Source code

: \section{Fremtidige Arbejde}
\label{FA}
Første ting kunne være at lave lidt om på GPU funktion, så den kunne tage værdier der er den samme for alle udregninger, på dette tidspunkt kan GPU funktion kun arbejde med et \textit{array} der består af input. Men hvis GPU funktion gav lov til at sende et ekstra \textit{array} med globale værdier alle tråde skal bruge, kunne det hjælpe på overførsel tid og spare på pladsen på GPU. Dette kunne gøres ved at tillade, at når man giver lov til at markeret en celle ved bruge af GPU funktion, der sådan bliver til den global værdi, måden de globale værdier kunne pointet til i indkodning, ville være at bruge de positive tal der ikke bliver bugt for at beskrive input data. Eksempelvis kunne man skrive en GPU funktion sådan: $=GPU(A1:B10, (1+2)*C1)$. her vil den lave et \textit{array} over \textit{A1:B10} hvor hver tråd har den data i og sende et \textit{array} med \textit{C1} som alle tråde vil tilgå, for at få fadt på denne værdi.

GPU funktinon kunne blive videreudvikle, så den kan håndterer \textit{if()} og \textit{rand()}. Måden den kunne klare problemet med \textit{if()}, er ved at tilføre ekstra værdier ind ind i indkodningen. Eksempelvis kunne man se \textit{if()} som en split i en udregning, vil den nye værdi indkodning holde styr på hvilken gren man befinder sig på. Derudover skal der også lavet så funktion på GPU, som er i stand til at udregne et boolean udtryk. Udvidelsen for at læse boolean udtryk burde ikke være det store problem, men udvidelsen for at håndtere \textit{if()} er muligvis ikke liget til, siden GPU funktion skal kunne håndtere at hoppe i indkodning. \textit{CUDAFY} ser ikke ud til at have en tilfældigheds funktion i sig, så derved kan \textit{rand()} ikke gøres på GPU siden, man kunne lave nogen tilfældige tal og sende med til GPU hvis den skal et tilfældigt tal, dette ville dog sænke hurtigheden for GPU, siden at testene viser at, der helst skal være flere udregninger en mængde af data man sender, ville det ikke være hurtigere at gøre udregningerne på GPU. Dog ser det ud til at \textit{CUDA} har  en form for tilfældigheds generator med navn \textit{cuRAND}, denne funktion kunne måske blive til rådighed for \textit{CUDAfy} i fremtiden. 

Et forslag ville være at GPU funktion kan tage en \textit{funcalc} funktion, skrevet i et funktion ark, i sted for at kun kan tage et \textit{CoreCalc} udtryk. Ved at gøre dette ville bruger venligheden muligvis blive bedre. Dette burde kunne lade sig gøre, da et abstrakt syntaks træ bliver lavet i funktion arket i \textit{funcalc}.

◇ ◇ ◇ ◇ ◇

▸ Exercise details
Transcribe all of the entries without alteration.

▸ Result of the exercise
Source code

: \section{Fremtidige Arbejde}
\label{FA}
Første ting kunne være at lave lidt om på GPU funktion, så den kunne tage værdier der er den samme for alle udregninger, på dette tidspunkt kan GPU funktion kun arbejde med et \textit{array} der består af input. Men hvis GPU funktion gav lov til at sende et ekstra \textit{array} med globale værdier alle tråde skal bruge, kunne det hjælpe på overførsel tid og spare på pladsen på GPU. Dette kunne gøres ved at tillade, at når man giver lov til at markeret en celle ved bruge af GPU funktion, der sådan bliver til den global værdi, måden de globale værdier kunne pointet til i indkodning, ville være at bruge de positive tal der ikke bliver bugt for at beskrive input data. Eksempelvis kunne man skrive en GPU funktion sådan: $=GPU(A1:B10, (1+2)*C1)$. her vil den lave et \textit{array} over \textit{A1:B10} hvor hver tråd har den data i og sende et \textit{array} med \textit{C1} som alle tråde vil tilgå, for at få fadt på denne værdi.

GPU funktinon kunne blive videreudvikle, så den kan håndterer \textit{if()} og \textit{rand()}. Måden den kunne klare problemet med \textit{if()}, er ved at tilføre ekstra værdier ind ind i indkodningen. Eksempelvis kunne man se \textit{if()} som en split i en udregning, vil den nye værdi indkodning holde styr på hvilken gren man befinder sig på. Derudover skal der også lavet så funktion på GPU, som er i stand til at udregne et boolean udtryk. Udvidelsen for at læse boolean udtryk burde ikke være det store problem, men udvidelsen for at håndtere \textit{if()} er muligvis ikke liget til, siden GPU funktion skal kunne håndtere at hoppe i indkodning. \textit{CUDAFY} ser ikke ud til at have en tilfældigheds funktion i sig, så derved kan \textit{rand()} ikke gøres på GPU siden, man kunne lave nogen tilfældige tal og sende med til GPU hvis den skal et tilfældigt tal, dette ville dog sænke hurtigheden for GPU, siden at testene viser at, der helst skal være flere udregninger en mængde af data man sender, ville det ikke være hurtigere at gøre udregningerne på GPU. Dog ser det ud til at \textit{CUDA} har  en form for tilfældigheds generator med navn \textit{cuRAND}, denne funktion kunne måske blive til rådighed for \textit{CUDAfy} i fremtiden. 

Et forslag ville være at GPU funktion kan tage en \textit{funcalc} funktion, skrevet i et funktion ark, i sted for at kun kan tage et \textit{CoreCalc} udtryk. Ved at gøre dette ville bruger venligheden muligvis blive bedre. Dette burde kunne lade sig gøre, da et abstrakt syntaks træ bliver lavet i funktion arket i \textit{funcalc}.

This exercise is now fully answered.